Source and Load and the Enhanced Light Bulb method
Recently in my last repair article about the 750 Watt Power Supply I noticed that a simple Light Bulb like we Electronic Engineers previously used (about 60 to 75 Watt or so), just doesn’t work anymore. The same was the case when I was testing a 42 inch LCD TV in one of my other repairs. Because when we speak about devices that consume 140 Watt or more easily, we have to adjust our Test plan.
This article is about this conclusion, and how I used the following calculations I made to, for instance , protect the 230VAC Mains when also testing High Power Consuming Machines like Washing machines, Tumble Dryers, Magnetrons and Refrigerators. And to prevent components and Copper Layers on Printed Circuit Boards and anything internally shorting from Blowing up by destructive high currents. These Machines dissipate 2000 to more than 3000 Watt easily, even without any destructive shorting currents. And so we need to examine how we approach the protective measurements we need to take care of, like we successfully did before with just a simple Light bulb.
Another friend of mine repairs and sells these Washing machines and other Kitchen equipment in my Hometown, and he was faced by a lot of blowing up Power line Fuses, including short circuited Controller Boards. With lost copper tracks and blown up components as a result.
But first back to my previous article about the very big 750 Watt Power Supply: I had to use about 210 Watt on Light Bulbs in Series with the 750 Watt SMPS unit before my device started to work and before the LCD ATX Tester started to finally show all correct Voltages. 750 Watt is 0.75 Kilo Watt. We continue our calculations: The 750 Watt Power Supply itself needed about 750 Watt/ 230VAC= 3.26 Ampere. And therefore its internal resistance is about R = 230V/ 3.26A = 70.55 Ohm. The Supply started working only with 210 Watt Light Bulbs in series. The Current through 210 Watt of Light Bulbs = 210 Watt/230VAC = 0.91 A. So the internal resistance of the 210 Watt Bulb is about 230VAC/0.91A= 252 Ohm. 70.55 Ohm compares to 252 Ohm as 0.28 : 1.
But as said a Washing Machine still uses a lot more Power. Extrapolated from our previous 750 Watt situation we would need about 2/0.75 x 210 Watt = approximately 560 Watt on Light Bulb Power. To equal our findings. Of course our Power Supply has no Motor like a Washing machine but Light Bulbs are Inductors just like Motors are. Also the Light Bulbs are PTC components. Which means that the current through them is higher when they are cold. (Why their filaments mostly burn through when they are still cold and the switching-ON Current is much Higher). Let’s continue with some electrical theory, see next picture: First picture on the left is the normal DC situation when Current and Voltage are in Phase. Naturally there is no “ j x 2 Pi x F” component in real DC circuits. The next two pictures (ELI and ICE) are the AC situations when we use a Washing machine or PC Power Supply on the AC Power lines. And since a motor is a big Coil and our Light Bulbs also are like a kind of Inductors, the ELI picture would be appropriate.

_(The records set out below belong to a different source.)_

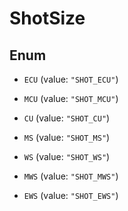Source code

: 
# ShotSize

## Enum


* `ECU` (value: `"SHOT_ECU"`)

* `MCU` (value: `"SHOT_MCU"`)

* `CU` (value: `"SHOT_CU"`)

* `MS` (value: `"SHOT_MS"`)

* `WS` (value: `"SHOT_WS"`)

* `MWS` (value: `"SHOT_MWS"`)

* `EWS` (value: `"SHOT_EWS"`)



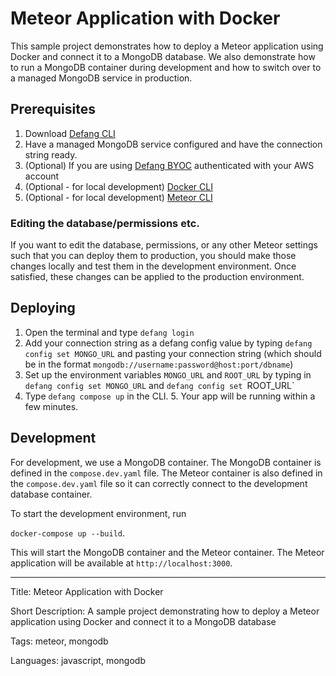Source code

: # Meteor Application with Docker

This sample project demonstrates how to deploy a Meteor application using Docker and connect it to a MongoDB database. We also demonstrate how to run a MongoDB container during development and how to switch over to a managed MongoDB service in production.

## Prerequisites

1. Download [Defang CLI](https://github.com/DefangLabs/defang)
2. Have a managed MongoDB service configured and have the connection string ready.
3. (Optional) If you are using [Defang BYOC](https://docs.aws.amazon.com/cli/latest/userguide/cli-chap-configure.html) authenticated with your AWS account
4. (Optional - for local development) [Docker CLI](https://docs.docker.com/engine/install/)
5. (Optional - for local development) [Meteor CLI](https://docs.meteor.com/install.html)

### Editing the database/permissions etc.

If you want to edit the database, permissions, or any other Meteor settings such that you can deploy them to production, you should make those changes locally and test them in the development environment. Once satisfied, these changes can be applied to the production environment.

## Deploying

1. Open the terminal and type `defang login`
2. Add your connection string as a defang config value by typing `defang config set MONGO_URL` and pasting your connection string (which should be in the format `mongodb://username:password@host:port/dbname`)
3. Set up the environment variables `MONGO_URL` and `ROOT_URL` by typing in `defang config set MONGO_URL` and `defang config set `ROOT_URL`
4. Type `defang compose up` in the CLI. 5. Your app will be running within a few minutes.

## Development

For development, we use a MongoDB container. The MongoDB container is defined in the `compose.dev.yaml` file. The Meteor container is also defined in the `compose.dev.yaml` file so it can correctly connect to the development database container.

To start the development environment, run

`docker-compose up --build`.

This will start the MongoDB container and the Meteor container. The Meteor application will be available at `http://localhost:3000`.

---

Title: Meteor Application with Docker

Short Description: A sample project demonstrating how to deploy a Meteor application using Docker and connect it to a MongoDB database

Tags: meteor, mongodb

Languages: javascript, mongodb
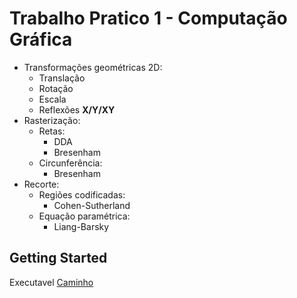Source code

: # Trabalho Pratico 1 - Computação Gráfica

- Transformações geométricas 2D:
  - Translação
  - Rotação
  - Escala
  - Reflexões **X/Y/XY**
- Rasterização:
  - Retas:
    - DDA
    - Bresenham
  - Circunferência:
    - Bresenham
- Recorte:
  - Regiões codificadas:
    - Cohen-Sutherland
  - Equação paramétrica:
    - Liang-Barsky

## Getting Started

Executavel [Caminho](https://github.com/Saimom000/TP1_Paint/releases/tag/v1.0.0)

In DC situations we write for Power P = Voltage x Current.
But in AC circuits we use P = Voltage x Current x Cosinus Phi . When Voltage and Current in a AC circuit are in Phase, we say that the power factor is 1, because when Phi = 0 degrees we get for cos 0 degrees => 1 . Which equals our formula back to P = Voltage x Current x 1 = U x I. (like in DC circuits).
Which is how the Electrical Energy Distributors like it. Because Blind Power from large Inductors or large Capacitors takes Energy from the Power Plants but doesn’t cost us any real money. However unstables our Power lines and creates large Blind currents. We can visualize this by drawing Power P, Blind Power S and Reactive Power Q in a Triangle according to the great Pythagoras. The base of our Triangle represents P, and our Reactive Power Q would be the erect perpendicular side of our Triangle. And the oblique Triangle side represents our Blind Power S.

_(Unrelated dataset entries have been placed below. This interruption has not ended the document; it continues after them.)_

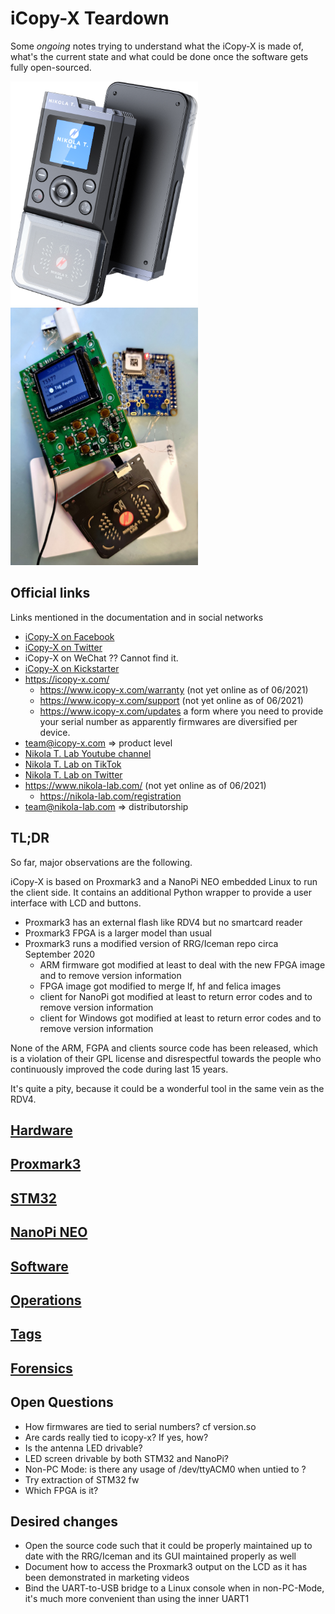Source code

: # iCopy-X Teardown

Some *ongoing* notes trying to understand what the iCopy-X is made of, what's the current state and what could be done once the software gets fully open-sourced.

<img src="hardware/imgs/Website-Photo.png" width=300 />
<img src="hardware/imgs/wild-test.jpg" width=300 />


## Official links

Links mentioned in the documentation and in social networks

* [iCopy-X on Facebook](https://www.facebook.com/RFIDiCopyX/)
* [iCopy-X on Twitter](https://twitter.com/icopy_x)
* iCopy-X on WeChat ?? Cannot find it.
* [iCopy-X on Kickstarter](https://www.kickstarter.com/projects/nikola-lab/icopy-x-0)
* https://icopy-x.com/
  * https://www.icopy-x.com/warranty (not yet online as of 06/2021)
  * https://www.icopy-x.com/support (not yet online as of 06/2021)
  * https://www.icopy-x.com/updates a form where you need to provide your serial number as apparently firmwares are diversified per device.
* team@icopy-x.com    => product level
* [Nikola T. Lab Youtube channel](https://www.youtube.com/channel/UCI0js55nP1E7nIMZNaQGqZQ)
* [Nikola T. Lab on TikTok](https://www.tiktok.com/@nikolat.lab)
* [Nikola T. Lab on Twitter](https://twitter.com/LabNikola)
* https://www.nikola-lab.com/ (not yet online as of 06/2021)
  * https://nikola-lab.com/registration
* team@nikola-lab.com => distributorship

## TL;DR

So far, major observations are the following.

iCopy-X is based on Proxmark3 and a NanoPi NEO embedded Linux to run the client side.
It contains an additional Python wrapper to provide a user interface with LCD and buttons.

* Proxmark3 has an external flash like RDV4 but no smartcard reader
* Proxmark3 FPGA is a larger model than usual
* Proxmark3 runs a modified version of RRG/Iceman repo circa September 2020
  * ARM firmware got modified at least to deal with the new FPGA image and to remove version information
  * FPGA image got modified to merge lf, hf and felica images
  * client for NanoPi got modified at least to return error codes and to remove version information
  * client for Windows got modified at least to return error codes and to remove version information

None of the ARM, FGPA and clients source code has been released, which is a violation of their GPL license and disrespectful towards the people who continuously improved the code during last 15 years.

It's quite a pity, because it could be a wonderful tool in the same vein as the RDV4.

## [Hardware](hardware/README.md)

## [Proxmark3](proxmark3/README.md)

## [STM32](stm32/README.md)

## [NanoPi NEO](nanopi-neo/README.md)

## [Software](software/README.md)

## [Operations](operations/README.md)

## [Tags](tags/README.md)

## [Forensics](forensics/README.md)

## Open Questions

* How firmwares are tied to serial numbers? cf version.so
* Are cards really tied to icopy-x? If yes, how?
* Is the antenna LED drivable?
* LED screen drivable by both STM32 and NanoPi?
* Non-PC Mode: is there any usage of /dev/ttyACM0 when untied to ?
* Try extraction of STM32 fw
* Which FPGA is it?

## Desired changes

* Open the source code such that it could be properly maintained up to date with the RRG/Iceman and its GUI maintained properly as well
* Document how to access the Proxmark3 output on the LCD as it has been demonstrated in marketing videos
* Bind the UART-to-USB bridge to a Linux console when in non-PC-Mode, it's much more convenient than using the inner UART1
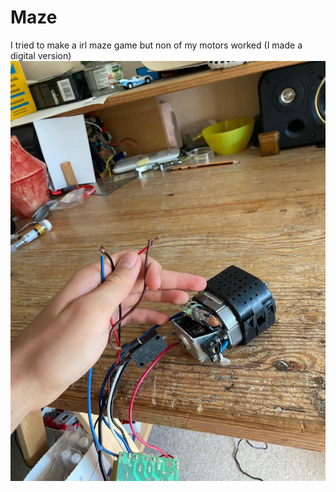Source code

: # Maze
I tried to make a irl maze game but non of my motors worked (I made a digital version) 
![](1.JPG)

Resulting in these formulas: P = U x I x cos Phi (also = S x cos Phi, because S = U x I),
S = U x I (is in product VA like on Transformers) = P / cos Phi, And finally Q = U x I x sin Phi Continuing we also consider the principle in how we transfer the most Power or Energy into a device, we call a Load, by taking the circuit of a Battery as an example, which is in fact the same for every Source to external Load we use :
The EMF is the electrical Force which drives the current through both our internal Battery resistor “r” and through our Load Resistor “R”. When ”E” or our EMF is not high enough there will not be enough electrons moving from A to B. Or it only will be a very low current when the Resistor “R” is too high. Or the internal resistor “r” of the Battery is too high also. And only if the External Resistor R equals the value of r from the Source, the resulting current through our circuit and the voltage over the external Resistor R will both be at their maximum. As would be the product of current and voltage in Watt in our external Load R. Which of course is in Real Power P.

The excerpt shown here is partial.